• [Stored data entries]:
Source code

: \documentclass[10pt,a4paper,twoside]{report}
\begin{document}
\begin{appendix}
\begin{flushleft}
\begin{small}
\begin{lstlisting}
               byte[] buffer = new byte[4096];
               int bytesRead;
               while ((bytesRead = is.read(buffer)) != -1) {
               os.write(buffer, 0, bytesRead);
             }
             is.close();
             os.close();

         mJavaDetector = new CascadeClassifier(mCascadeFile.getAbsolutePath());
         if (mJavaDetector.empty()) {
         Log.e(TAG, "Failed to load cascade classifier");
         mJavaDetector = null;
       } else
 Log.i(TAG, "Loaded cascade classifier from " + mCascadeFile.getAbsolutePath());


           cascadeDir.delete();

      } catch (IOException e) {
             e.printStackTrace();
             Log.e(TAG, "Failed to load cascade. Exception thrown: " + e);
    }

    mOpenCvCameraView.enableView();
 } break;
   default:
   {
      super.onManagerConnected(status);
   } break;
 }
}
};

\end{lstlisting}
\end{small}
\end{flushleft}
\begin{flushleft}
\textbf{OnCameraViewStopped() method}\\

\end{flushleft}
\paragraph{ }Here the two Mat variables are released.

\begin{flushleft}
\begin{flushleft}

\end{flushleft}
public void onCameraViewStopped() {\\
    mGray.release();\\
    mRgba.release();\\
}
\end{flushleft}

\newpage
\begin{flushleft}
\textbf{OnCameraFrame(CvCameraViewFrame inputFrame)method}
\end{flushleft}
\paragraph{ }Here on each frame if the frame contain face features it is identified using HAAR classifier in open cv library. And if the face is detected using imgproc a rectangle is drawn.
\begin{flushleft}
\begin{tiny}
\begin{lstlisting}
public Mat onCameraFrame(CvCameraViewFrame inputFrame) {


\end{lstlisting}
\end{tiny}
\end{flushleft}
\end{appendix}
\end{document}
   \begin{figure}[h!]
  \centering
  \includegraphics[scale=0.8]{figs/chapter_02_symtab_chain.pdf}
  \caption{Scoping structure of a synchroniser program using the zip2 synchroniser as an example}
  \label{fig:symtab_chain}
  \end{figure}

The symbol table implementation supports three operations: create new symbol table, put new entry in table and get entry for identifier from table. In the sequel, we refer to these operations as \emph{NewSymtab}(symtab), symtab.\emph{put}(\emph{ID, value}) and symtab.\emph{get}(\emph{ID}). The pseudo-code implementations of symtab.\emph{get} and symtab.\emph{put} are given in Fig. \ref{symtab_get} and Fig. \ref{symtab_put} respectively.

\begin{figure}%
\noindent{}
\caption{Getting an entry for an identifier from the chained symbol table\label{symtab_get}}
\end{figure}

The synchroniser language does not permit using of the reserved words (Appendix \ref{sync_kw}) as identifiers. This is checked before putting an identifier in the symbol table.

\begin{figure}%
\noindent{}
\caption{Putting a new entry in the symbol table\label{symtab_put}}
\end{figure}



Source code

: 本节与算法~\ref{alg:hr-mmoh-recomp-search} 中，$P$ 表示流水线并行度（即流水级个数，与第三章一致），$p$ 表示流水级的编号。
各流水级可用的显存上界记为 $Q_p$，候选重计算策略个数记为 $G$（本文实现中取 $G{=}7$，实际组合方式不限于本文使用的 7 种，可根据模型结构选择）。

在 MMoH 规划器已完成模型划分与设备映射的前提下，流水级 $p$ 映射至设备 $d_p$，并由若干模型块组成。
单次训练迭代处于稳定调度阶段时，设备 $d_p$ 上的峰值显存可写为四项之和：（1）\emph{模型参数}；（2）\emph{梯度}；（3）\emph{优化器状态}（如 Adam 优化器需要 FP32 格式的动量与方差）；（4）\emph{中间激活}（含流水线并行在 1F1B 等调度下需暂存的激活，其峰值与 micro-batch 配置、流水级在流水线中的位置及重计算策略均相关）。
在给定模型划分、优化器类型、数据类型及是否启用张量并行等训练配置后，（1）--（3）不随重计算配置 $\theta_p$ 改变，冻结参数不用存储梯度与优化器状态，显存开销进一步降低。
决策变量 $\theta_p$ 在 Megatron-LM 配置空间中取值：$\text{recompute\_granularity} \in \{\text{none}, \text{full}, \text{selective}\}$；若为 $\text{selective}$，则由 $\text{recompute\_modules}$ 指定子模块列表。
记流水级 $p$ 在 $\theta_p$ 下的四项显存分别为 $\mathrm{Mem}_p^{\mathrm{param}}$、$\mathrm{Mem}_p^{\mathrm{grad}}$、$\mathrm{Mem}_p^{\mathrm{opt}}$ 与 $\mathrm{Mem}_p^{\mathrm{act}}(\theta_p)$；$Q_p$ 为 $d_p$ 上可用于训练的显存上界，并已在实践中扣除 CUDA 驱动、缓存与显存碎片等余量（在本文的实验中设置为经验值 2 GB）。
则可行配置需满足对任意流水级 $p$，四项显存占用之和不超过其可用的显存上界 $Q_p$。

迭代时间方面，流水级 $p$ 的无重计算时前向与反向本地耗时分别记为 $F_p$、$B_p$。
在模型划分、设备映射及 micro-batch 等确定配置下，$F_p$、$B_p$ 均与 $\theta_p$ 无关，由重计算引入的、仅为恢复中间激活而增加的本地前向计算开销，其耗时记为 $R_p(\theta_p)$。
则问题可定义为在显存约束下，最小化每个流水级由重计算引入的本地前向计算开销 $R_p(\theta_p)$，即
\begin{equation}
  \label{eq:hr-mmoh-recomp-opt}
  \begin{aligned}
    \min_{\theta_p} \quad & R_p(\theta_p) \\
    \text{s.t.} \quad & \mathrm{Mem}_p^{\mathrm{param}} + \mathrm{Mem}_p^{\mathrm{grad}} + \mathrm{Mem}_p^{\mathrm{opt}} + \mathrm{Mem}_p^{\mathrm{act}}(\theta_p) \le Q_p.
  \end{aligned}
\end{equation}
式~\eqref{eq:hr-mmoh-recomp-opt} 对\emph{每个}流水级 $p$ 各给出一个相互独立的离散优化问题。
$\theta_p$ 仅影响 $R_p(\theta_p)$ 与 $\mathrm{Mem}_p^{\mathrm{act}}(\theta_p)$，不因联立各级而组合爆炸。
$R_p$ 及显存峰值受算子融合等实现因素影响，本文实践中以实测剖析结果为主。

• [What you need to do]:
Could you set down every record exactly as given?

• [Task output]:
Source code

: \documentclass[10pt,a4paper,twoside]{report}
\begin{document}
\begin{appendix}
\begin{flushleft}
\begin{small}
\begin{lstlisting}
               byte[] buffer = new byte[4096];
               int bytesRead;
               while ((bytesRead = is.read(buffer)) != -1) {
               os.write(buffer, 0, bytesRead);
             }
             is.close();
             os.close();

         mJavaDetector = new CascadeClassifier(mCascadeFile.getAbsolutePath());
         if (mJavaDetector.empty()) {
         Log.e(TAG, "Failed to load cascade classifier");
         mJavaDetector = null;
       } else
 Log.i(TAG, "Loaded cascade classifier from " + mCascadeFile.getAbsolutePath());


           cascadeDir.delete();

      } catch (IOException e) {
             e.printStackTrace();
             Log.e(TAG, "Failed to load cascade. Exception thrown: " + e);
    }

    mOpenCvCameraView.enableView();
 } break;
   default:
   {
      super.onManagerConnected(status);
   } break;
 }
}
};

\end{lstlisting}
\end{small}
\end{flushleft}
\begin{flushleft}
\textbf{OnCameraViewStopped() method}\\

\end{flushleft}
\paragraph{ }Here the two Mat variables are released.

\begin{flushleft}
\begin{flushleft}

\end{flushleft}
public void onCameraViewStopped() {\\
    mGray.release();\\
    mRgba.release();\\
}
\end{flushleft}

\newpage
\begin{flushleft}
\textbf{OnCameraFrame(CvCameraViewFrame inputFrame)method}
\end{flushleft}
\paragraph{ }Here on each frame if the frame contain face features it is identified using HAAR classifier in open cv library. And if the face is detected using imgproc a rectangle is drawn.
\begin{flushleft}
\begin{tiny}
\begin{lstlisting}
public Mat onCameraFrame(CvCameraViewFrame inputFrame) {


\end{lstlisting}
\end{tiny}
\end{flushleft}
\end{appendix}
\end{document}
   \begin{figure}[h!]
  \centering
  \includegraphics[scale=0.8]{figs/chapter_02_symtab_chain.pdf}
  \caption{Scoping structure of a synchroniser program using the zip2 synchroniser as an example}
  \label{fig:symtab_chain}
  \end{figure}

The symbol table implementation supports three operations: create new symbol table, put new entry in table and get entry for identifier from table. In the sequel, we refer to these operations as \emph{NewSymtab}(symtab), symtab.\emph{put}(\emph{ID, value}) and symtab.\emph{get}(\emph{ID}). The pseudo-code implementations of symtab.\emph{get} and symtab.\emph{put} are given in Fig. \ref{symtab_get} and Fig. \ref{symtab_put} respectively.

\begin{figure}%
\noindent{}
\caption{Getting an entry for an identifier from the chained symbol table\label{symtab_get}}
\end{figure}

The synchroniser language does not permit using of the reserved words (Appendix \ref{sync_kw}) as identifiers. This is checked before putting an identifier in the symbol table.

\begin{figure}%
\noindent{}
\caption{Putting a new entry in the symbol table\label{symtab_put}}
\end{figure}



Source code

: 本节与算法~\ref{alg:hr-mmoh-recomp-search} 中，$P$ 表示流水线并行度（即流水级个数，与第三章一致），$p$ 表示流水级的编号。
各流水级可用的显存上界记为 $Q_p$，候选重计算策略个数记为 $G$（本文实现中取 $G{=}7$，实际组合方式不限于本文使用的 7 种，可根据模型结构选择）。

在 MMoH 规划器已完成模型划分与设备映射的前提下，流水级 $p$ 映射至设备 $d_p$，并由若干模型块组成。
单次训练迭代处于稳定调度阶段时，设备 $d_p$ 上的峰值显存可写为四项之和：（1）\emph{模型参数}；（2）\emph{梯度}；（3）\emph{优化器状态}（如 Adam 优化器需要 FP32 格式的动量与方差）；（4）\emph{中间激活}（含流水线并行在 1F1B 等调度下需暂存的激活，其峰值与 micro-batch 配置、流水级在流水线中的位置及重计算策略均相关）。
在给定模型划分、优化器类型、数据类型及是否启用张量并行等训练配置后，（1）--（3）不随重计算配置 $\theta_p$ 改变，冻结参数不用存储梯度与优化器状态，显存开销进一步降低。
决策变量 $\theta_p$ 在 Megatron-LM 配置空间中取值：$\text{recompute\_granularity} \in \{\text{none}, \text{full}, \text{selective}\}$；若为 $\text{selective}$，则由 $\text{recompute\_modules}$ 指定子模块列表。
记流水级 $p$ 在 $\theta_p$ 下的四项显存分别为 $\mathrm{Mem}_p^{\mathrm{param}}$、$\mathrm{Mem}_p^{\mathrm{grad}}$、$\mathrm{Mem}_p^{\mathrm{opt}}$ 与 $\mathrm{Mem}_p^{\mathrm{act}}(\theta_p)$；$Q_p$ 为 $d_p$ 上可用于训练的显存上界，并已在实践中扣除 CUDA 驱动、缓存与显存碎片等余量（在本文的实验中设置为经验值 2 GB）。
则可行配置需满足对任意流水级 $p$，四项显存占用之和不超过其可用的显存上界 $Q_p$。

迭代时间方面，流水级 $p$ 的无重计算时前向与反向本地耗时分别记为 $F_p$、$B_p$。
在模型划分、设备映射及 micro-batch 等确定配置下，$F_p$、$B_p$ 均与 $\theta_p$ 无关，由重计算引入的、仅为恢复中间激活而增加的本地前向计算开销，其耗时记为 $R_p(\theta_p)$。
则问题可定义为在显存约束下，最小化每个流水级由重计算引入的本地前向计算开销 $R_p(\theta_p)$，即
\begin{equation}
  \label{eq:hr-mmoh-recomp-opt}
  \begin{aligned}
    \min_{\theta_p} \quad & R_p(\theta_p) \\
    \text{s.t.} \quad & \mathrm{Mem}_p^{\mathrm{param}} + \mathrm{Mem}_p^{\mathrm{grad}} + \mathrm{Mem}_p^{\mathrm{opt}} + \mathrm{Mem}_p^{\mathrm{act}}(\theta_p) \le Q_p.
  \end{aligned}
\end{equation}
式~\eqref{eq:hr-mmoh-recomp-opt} 对\emph{每个}流水级 $p$ 各给出一个相互独立的离散优化问题。
$\theta_p$ 仅影响 $R_p(\theta_p)$ 与 $\mathrm{Mem}_p^{\mathrm{act}}(\theta_p)$，不因联立各级而组合爆炸。
$R_p$ 及显存峰值受算子融合等实现因素影响，本文实践中以实测剖析结果为主。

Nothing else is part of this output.